- **INSTRUCTIONS FOR THE TASK**
Check each line of the entries for "DevicePolicyManager" and report the ones that have it.
RECORDS Block Start
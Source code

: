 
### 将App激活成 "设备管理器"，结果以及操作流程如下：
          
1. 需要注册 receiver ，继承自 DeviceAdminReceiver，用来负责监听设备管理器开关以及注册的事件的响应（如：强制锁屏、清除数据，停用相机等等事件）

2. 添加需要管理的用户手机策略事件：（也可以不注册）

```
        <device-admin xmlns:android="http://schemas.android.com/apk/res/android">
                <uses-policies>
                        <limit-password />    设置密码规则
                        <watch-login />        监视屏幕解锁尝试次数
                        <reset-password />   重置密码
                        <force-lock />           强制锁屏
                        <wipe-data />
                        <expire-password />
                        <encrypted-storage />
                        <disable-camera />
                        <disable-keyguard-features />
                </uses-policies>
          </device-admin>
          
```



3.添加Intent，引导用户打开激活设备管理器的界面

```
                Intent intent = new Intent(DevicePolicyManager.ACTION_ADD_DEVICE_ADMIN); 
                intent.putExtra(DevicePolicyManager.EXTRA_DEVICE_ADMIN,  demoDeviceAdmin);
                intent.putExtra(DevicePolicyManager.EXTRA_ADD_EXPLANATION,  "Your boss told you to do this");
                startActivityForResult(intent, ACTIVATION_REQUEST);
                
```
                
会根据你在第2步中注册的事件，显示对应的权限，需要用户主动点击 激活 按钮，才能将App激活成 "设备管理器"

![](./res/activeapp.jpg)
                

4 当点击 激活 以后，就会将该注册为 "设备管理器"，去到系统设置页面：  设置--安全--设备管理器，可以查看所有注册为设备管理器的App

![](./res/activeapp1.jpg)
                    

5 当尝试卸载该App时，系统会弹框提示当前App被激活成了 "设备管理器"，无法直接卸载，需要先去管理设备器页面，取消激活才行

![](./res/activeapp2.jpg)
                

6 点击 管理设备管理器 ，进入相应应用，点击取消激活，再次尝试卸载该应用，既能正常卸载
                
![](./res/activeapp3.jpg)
RECORDS Block End
RECORDS Block Start
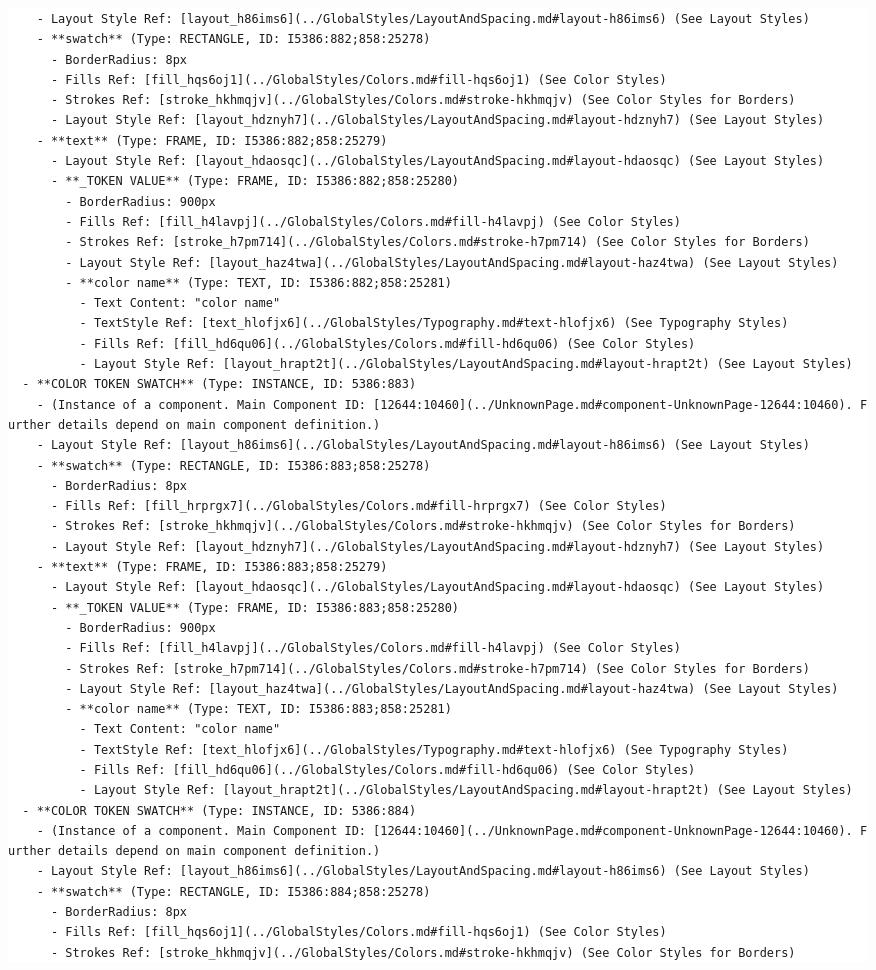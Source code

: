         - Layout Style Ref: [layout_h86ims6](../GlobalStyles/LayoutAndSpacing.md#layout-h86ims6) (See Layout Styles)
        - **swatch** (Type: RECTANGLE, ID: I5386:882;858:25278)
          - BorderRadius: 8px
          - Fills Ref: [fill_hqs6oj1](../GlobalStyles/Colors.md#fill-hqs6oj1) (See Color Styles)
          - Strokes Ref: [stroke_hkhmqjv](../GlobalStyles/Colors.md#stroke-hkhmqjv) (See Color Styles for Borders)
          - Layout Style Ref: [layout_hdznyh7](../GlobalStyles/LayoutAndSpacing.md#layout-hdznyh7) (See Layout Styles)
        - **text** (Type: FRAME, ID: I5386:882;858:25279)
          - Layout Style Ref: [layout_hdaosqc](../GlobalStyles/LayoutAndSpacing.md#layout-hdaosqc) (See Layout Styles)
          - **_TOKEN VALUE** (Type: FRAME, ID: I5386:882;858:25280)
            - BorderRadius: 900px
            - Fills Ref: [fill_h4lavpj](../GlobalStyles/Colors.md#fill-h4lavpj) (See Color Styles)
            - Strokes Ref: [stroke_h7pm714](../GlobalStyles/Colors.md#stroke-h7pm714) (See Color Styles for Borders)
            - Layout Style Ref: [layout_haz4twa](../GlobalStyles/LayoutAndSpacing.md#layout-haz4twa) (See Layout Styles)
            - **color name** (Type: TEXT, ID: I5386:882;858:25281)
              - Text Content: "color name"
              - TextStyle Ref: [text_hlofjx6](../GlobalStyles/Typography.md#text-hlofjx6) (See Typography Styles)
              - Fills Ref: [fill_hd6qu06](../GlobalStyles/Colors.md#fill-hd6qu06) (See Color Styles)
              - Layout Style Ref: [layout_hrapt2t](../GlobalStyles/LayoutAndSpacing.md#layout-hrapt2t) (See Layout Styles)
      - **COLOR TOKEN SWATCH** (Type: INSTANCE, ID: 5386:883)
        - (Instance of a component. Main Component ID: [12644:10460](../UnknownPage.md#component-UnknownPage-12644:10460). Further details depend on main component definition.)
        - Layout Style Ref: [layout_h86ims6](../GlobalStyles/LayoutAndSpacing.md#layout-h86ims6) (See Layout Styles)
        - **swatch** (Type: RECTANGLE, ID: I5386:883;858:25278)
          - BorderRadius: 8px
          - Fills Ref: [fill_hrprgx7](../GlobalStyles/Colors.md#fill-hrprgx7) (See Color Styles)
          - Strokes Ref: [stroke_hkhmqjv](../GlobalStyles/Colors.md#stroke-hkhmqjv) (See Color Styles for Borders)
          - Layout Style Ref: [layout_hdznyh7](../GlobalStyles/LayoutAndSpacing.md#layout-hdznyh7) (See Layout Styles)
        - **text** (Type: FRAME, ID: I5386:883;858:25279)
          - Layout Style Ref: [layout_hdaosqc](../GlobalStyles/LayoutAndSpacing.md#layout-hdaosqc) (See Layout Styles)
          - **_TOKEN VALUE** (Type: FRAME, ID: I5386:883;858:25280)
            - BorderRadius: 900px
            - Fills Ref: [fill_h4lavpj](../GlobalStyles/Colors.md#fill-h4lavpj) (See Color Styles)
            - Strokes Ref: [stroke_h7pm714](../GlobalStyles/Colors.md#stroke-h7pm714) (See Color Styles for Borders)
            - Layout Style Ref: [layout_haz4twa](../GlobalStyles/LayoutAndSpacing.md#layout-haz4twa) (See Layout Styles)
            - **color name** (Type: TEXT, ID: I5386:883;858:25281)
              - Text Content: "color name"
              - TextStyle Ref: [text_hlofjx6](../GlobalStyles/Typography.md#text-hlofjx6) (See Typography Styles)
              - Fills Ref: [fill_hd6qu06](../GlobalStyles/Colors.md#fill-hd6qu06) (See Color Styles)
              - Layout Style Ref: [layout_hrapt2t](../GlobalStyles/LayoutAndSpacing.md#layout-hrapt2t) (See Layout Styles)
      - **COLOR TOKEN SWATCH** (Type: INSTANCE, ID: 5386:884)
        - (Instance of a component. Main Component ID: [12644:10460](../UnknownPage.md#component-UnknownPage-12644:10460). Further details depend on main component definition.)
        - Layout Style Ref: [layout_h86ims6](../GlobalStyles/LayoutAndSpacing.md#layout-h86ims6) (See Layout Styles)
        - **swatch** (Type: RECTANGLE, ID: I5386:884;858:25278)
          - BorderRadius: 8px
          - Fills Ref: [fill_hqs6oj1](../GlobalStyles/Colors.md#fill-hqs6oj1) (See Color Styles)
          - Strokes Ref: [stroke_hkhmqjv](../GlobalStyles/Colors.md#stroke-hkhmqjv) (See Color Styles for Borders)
RECORDS Block End
RECORDS Block Start
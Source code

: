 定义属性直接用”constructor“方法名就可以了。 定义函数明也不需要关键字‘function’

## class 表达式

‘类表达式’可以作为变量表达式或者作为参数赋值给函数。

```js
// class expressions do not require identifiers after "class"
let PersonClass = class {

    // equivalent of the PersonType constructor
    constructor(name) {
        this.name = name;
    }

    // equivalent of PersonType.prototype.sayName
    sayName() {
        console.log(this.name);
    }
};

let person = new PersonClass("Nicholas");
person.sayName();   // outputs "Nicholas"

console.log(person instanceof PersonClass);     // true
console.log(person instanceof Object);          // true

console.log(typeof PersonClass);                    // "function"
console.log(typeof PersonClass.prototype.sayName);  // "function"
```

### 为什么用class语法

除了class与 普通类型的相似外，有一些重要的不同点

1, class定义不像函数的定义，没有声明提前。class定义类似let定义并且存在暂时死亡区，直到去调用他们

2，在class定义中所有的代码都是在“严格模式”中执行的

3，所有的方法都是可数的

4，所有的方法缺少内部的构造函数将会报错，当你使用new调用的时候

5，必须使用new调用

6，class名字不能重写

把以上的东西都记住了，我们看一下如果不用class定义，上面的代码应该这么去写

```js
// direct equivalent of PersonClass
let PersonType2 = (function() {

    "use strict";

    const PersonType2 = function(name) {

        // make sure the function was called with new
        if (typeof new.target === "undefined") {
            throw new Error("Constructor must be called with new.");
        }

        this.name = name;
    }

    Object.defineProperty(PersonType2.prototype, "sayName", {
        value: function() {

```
RECORDS Block End
- **EXERCISE RESPONSE**
                Intent intent = new Intent(DevicePolicyManager.ACTION_ADD_DEVICE_ADMIN); 
                intent.putExtra(DevicePolicyManager.EXTRA_DEVICE_ADMIN,  demoDeviceAdmin);
                intent.putExtra(DevicePolicyManager.EXTRA_ADD_EXPLANATION,  "Your boss told you to do this");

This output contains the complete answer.